Bcbio creates 3 log files:

  • bcbio-nextgen.log High level logging information about the analysis. This provides an overview of major processing steps and useful checkpoints for assessing run times.

  • bcbio-nextgen-debug.log Detailed information about processes including stdout/stderr from third party software and error traces for failures. Look here to identify the status of running pipelines or to debug errors. It labels each line with the hostname of the machine it ran on to ease debugging in distributed cluster environments.

  • bcbio-nextgen-commands.log Full command lines for all third party software tools run.

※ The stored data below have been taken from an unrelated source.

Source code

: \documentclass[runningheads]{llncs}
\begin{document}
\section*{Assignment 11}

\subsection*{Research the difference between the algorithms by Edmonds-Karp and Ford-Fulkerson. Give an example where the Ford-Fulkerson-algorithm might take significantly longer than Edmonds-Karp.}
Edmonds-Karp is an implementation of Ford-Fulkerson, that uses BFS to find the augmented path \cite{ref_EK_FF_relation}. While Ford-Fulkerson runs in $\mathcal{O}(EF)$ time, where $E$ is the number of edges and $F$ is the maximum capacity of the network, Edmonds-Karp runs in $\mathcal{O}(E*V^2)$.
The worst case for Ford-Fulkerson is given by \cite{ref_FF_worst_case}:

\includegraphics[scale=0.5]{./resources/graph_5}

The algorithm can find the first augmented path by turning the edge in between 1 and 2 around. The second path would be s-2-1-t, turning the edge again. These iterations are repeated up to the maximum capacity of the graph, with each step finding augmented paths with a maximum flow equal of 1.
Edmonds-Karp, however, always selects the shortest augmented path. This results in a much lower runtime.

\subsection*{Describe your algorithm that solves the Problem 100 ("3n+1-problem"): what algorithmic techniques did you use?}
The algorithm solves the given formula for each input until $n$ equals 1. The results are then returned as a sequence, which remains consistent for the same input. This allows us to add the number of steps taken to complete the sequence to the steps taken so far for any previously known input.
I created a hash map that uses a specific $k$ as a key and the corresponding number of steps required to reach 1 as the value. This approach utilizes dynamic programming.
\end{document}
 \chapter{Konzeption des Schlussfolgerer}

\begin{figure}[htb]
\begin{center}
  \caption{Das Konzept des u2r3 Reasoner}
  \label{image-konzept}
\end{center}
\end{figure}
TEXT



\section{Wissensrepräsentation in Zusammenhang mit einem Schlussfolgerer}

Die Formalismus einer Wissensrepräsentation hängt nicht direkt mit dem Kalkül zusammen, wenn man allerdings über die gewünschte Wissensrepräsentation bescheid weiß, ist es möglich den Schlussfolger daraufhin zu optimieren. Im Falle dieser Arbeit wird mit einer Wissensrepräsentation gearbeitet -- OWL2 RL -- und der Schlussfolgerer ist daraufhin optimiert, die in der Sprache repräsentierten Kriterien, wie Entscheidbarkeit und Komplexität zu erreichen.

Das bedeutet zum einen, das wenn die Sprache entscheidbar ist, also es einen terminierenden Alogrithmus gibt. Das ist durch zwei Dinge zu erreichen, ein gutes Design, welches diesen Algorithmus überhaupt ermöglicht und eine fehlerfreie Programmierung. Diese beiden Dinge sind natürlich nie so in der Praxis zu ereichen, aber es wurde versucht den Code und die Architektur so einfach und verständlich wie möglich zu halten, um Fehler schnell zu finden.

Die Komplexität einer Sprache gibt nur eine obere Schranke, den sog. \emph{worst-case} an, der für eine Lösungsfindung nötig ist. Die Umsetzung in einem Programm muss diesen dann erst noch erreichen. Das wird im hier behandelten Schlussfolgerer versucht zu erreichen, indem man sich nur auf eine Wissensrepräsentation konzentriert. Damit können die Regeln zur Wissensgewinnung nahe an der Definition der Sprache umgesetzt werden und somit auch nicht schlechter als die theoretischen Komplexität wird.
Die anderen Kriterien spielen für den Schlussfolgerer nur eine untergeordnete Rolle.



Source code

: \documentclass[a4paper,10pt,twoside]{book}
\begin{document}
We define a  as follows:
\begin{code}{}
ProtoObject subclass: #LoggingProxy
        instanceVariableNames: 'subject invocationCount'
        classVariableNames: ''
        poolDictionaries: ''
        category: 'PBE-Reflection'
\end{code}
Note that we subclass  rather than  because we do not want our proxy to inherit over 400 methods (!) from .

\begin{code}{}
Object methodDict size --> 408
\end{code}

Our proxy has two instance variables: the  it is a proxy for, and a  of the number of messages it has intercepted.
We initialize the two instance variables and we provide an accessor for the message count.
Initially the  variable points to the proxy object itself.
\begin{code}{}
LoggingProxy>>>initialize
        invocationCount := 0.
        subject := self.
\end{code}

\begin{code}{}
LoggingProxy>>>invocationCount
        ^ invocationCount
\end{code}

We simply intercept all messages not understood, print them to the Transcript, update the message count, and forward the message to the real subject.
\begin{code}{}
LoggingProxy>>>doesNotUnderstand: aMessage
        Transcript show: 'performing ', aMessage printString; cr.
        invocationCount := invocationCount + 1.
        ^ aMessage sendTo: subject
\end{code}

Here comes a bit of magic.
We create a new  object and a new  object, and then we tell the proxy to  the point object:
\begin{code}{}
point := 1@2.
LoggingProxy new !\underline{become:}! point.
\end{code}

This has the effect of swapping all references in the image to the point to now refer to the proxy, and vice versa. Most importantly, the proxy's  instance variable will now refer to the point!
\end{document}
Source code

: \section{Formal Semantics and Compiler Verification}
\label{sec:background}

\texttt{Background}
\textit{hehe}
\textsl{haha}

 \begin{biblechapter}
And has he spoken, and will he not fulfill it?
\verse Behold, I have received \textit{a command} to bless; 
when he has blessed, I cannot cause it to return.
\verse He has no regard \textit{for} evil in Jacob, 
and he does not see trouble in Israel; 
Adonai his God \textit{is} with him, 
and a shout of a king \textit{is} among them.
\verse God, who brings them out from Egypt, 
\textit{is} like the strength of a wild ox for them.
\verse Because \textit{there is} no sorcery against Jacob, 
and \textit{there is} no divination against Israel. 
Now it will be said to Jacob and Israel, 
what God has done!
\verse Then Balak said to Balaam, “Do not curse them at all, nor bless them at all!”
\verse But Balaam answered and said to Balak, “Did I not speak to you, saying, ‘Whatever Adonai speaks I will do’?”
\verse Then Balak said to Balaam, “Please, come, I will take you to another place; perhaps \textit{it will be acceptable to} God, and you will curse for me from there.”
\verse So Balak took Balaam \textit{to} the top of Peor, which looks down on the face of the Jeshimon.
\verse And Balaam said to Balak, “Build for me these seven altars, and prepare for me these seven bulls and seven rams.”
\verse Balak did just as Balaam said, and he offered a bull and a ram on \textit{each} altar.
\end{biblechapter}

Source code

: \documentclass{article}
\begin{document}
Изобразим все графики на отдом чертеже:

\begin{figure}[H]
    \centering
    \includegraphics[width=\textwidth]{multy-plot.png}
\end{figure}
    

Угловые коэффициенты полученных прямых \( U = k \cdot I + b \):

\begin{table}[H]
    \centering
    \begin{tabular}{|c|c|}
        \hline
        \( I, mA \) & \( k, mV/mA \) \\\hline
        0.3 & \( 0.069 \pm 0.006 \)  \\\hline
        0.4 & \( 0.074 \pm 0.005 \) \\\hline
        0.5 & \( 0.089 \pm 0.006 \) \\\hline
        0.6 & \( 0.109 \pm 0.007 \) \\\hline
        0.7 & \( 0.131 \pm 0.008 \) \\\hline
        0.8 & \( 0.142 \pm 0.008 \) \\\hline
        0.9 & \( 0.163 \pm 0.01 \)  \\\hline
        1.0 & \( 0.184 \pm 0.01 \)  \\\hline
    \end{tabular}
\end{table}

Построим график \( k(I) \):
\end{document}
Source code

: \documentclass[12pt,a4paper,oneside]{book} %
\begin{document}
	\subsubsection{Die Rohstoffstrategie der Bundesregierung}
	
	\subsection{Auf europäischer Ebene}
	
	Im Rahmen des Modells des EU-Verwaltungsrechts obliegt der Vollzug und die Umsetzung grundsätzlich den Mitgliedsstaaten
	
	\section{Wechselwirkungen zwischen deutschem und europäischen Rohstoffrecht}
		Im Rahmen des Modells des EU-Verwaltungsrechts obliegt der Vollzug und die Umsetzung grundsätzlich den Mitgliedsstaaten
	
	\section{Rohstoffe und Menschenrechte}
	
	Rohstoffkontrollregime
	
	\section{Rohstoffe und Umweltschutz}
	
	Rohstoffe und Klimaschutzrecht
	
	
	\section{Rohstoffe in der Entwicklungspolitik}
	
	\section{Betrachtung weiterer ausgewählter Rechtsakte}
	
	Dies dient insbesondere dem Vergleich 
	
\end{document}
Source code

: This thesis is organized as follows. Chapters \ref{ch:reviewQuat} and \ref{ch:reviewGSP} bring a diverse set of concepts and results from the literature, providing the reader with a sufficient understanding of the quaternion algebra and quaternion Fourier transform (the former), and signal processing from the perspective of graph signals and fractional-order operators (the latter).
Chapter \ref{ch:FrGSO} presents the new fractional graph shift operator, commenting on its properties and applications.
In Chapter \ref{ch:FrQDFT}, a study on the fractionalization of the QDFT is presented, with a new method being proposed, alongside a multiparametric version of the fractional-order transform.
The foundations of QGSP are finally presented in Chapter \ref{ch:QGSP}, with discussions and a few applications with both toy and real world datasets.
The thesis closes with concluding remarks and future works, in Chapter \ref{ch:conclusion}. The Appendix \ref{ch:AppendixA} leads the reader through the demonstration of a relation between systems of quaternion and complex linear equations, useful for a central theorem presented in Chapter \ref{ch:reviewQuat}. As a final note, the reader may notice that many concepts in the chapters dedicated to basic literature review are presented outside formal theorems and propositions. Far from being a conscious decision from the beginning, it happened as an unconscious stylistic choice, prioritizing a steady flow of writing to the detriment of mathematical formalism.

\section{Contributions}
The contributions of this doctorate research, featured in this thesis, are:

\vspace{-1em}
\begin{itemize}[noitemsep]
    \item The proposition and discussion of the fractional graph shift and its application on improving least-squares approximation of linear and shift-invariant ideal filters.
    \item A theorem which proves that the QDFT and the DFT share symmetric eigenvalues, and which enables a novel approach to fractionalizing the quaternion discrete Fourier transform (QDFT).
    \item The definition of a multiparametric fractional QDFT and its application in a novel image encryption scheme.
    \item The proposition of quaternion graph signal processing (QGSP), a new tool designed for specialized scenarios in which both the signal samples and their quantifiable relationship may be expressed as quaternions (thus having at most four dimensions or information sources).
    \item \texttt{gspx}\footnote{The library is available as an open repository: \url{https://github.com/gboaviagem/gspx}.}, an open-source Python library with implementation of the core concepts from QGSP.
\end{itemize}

  • Default location for log files is work/log directory. Also 2 logs are saved in final/project

  • log_dir: /path/to/logs in /bcbio/galaxy/bcbio-system.yaml sets logging destination for all projects.

Persistence

Every pipeline has multiple steps. Bcbio saves intermediate results in the work directory. If a step has been successfully finished (alignment bam file is generated, variants vcf is calculated, purecn normal db is generated), and the pipeline failed one of the subsequent steps, then upon re-running the pipeline, the finished steps would not be re-calculated. If you’d like to re-generate data for a particular step, simply remove the corresponding work/step folder, for example, remove work/gemini if you’d like to re-generate a gemini database or purecn normaldb.